After reading of them I do always wonder why he doesn’t push himself to the point of surpassing his little whole-food hypocrisies to reach a more definite sustainability for the benefit of his readers/students?  The conclusions I’ve drawn is that he is a) either unwilling to withstand the hardship and consequence of living a sustainable life outside of industrial externalities, b) a successful journalist achieving simple means to and end within his profession, or c) that he simply cannot find wilderness/land that is large enough or accessible enough on which to attempt it.  The first is obviously a choice of lifestyle and aversion to being dirty and uncomfortable (relatively) for the sake of a green thesis, which may or may not be true. The second is unlikely given my sense of his intentions. The latter, however, is a more profound practical limitation that he or anyone faces while attempting to eat free of industry byproduct–the requisite land for such an experience may simply be gone. The opportunity to practice as he writes may not exist anymore within the American historical experience of private property, capitalistic forces, and, ultimately, subdivision. Accessible parcels of land intact on the scale of an ecosystem have disappeared. They are, for all practical purposes, a relic of the past. Perhaps his food rules are impossible! Or perhaps the rules are possible, but only with the caveat that to fulfill them one must turn a blind eye to the industrial implementations and refined fuels neccesary to obtain them. There are yet externalities that do not appear to be accounted for within his explorations, akin, perhaps, to a person raising organic chickens in their backyard while yet driving them across town to the vet twice a week. 

Environments that are large enough and with land, clean water and wildlife enough to feed even a small group of people sustainably have been sold off over generations into smaller and smaller parcels, each one benefiting someone’s individual American Dream, yet at the very same time each one playing a small part in killing Michael Pollan’s modern ideal of sustainable food, and perhaps to some degree the future of the American dream itself, ironically. Specialization of supply chain has become a necessity in the modern landscape. It has been a classic death by a thousand cuts in America (and elsewhere) over the last 250 years–just scroll across the country from the perspective of a google satellite. Michael dreams of a past in which food and environment are still linked without a mechanical intermediary, which no longer exists, and this is exactly why his ideas are so compelling to all of us. We all feel that something is missing on some visceral level. At this point in American history, however, before his simple food rules can take shape without caveat our environment needs to in some places necessarily revert to it’s simpler, richer, historical baseline, otherwise we are left with islands of near-historical experience which sadly can only be manufactured artificially within the reality of the modern national subdivision. I’m not keeping my hopes up that reversion will happen, as reason has frequently been shown to be maligned by power and politics, but, Michael Pollan, if you’re listening, I propose that you come to Rabbit Island and help create your most sustainable meal ever.  A meal that relies to the least degree upon mechanical forces or the products of subdivision and specialization. It is as good of a place as any to further this idea, your own idea–an island with edible animals, schools of fish, room to farm and surrounding freshwater that is untarnished. Michael, this is your invitation! Don’t be a stranger! Of course we’d likely shy away from goats, pigs and bay area foraged fruits and lean towards lake trout and rabbits, but I have a feeling you won’t mind.
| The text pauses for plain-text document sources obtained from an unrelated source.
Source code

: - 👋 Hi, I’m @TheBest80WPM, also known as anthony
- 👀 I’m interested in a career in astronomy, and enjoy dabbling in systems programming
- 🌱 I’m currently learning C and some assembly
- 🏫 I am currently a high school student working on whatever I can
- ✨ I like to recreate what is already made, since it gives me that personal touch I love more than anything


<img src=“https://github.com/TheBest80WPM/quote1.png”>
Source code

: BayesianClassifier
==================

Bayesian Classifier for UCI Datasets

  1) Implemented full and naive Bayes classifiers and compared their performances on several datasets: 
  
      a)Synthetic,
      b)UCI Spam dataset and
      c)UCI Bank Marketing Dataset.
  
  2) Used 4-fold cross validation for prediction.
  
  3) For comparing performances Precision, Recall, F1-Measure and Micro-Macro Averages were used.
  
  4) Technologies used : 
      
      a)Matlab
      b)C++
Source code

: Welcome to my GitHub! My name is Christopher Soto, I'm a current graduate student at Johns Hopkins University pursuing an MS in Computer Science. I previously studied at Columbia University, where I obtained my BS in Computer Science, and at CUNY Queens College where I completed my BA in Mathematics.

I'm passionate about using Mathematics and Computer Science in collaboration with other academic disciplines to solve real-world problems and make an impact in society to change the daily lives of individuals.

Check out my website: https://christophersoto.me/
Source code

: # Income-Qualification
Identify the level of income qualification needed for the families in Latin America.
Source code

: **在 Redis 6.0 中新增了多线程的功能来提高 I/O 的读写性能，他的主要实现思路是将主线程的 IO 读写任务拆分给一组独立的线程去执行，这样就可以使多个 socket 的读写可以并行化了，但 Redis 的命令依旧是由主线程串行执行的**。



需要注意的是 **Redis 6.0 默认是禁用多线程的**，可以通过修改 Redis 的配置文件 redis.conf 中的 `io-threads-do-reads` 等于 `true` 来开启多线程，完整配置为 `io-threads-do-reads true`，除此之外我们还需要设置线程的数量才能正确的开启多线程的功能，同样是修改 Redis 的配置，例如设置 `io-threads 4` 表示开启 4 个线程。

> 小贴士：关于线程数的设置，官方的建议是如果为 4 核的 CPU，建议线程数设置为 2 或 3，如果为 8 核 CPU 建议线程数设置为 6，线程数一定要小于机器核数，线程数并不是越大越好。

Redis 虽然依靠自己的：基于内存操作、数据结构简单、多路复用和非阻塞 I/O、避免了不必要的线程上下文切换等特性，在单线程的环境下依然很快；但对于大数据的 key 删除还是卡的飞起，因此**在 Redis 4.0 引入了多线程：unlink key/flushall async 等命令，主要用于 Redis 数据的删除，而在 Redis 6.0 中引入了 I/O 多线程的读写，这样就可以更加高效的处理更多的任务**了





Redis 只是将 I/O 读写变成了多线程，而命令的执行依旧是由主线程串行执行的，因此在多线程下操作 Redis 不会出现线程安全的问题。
(The Rabbit Island idea, of course, bounds with it’s own hypocrisy in the modern American context (one generally flies to get there from New York, for one thing), but it intrinsically has maintained it’s fundamental function which Pollan celebrates–sustainable process–which is something.  It’s nature is yet intact and it has not been subdivided. If only this principle could return to the wider landscape we would have a fairer chance at genuinely eating well. Picture the new possibilities resulting from Detroit’s decline, if re-organized well. Picture the principle of eminent domain applied inversely, for the sake of food rules, etc.).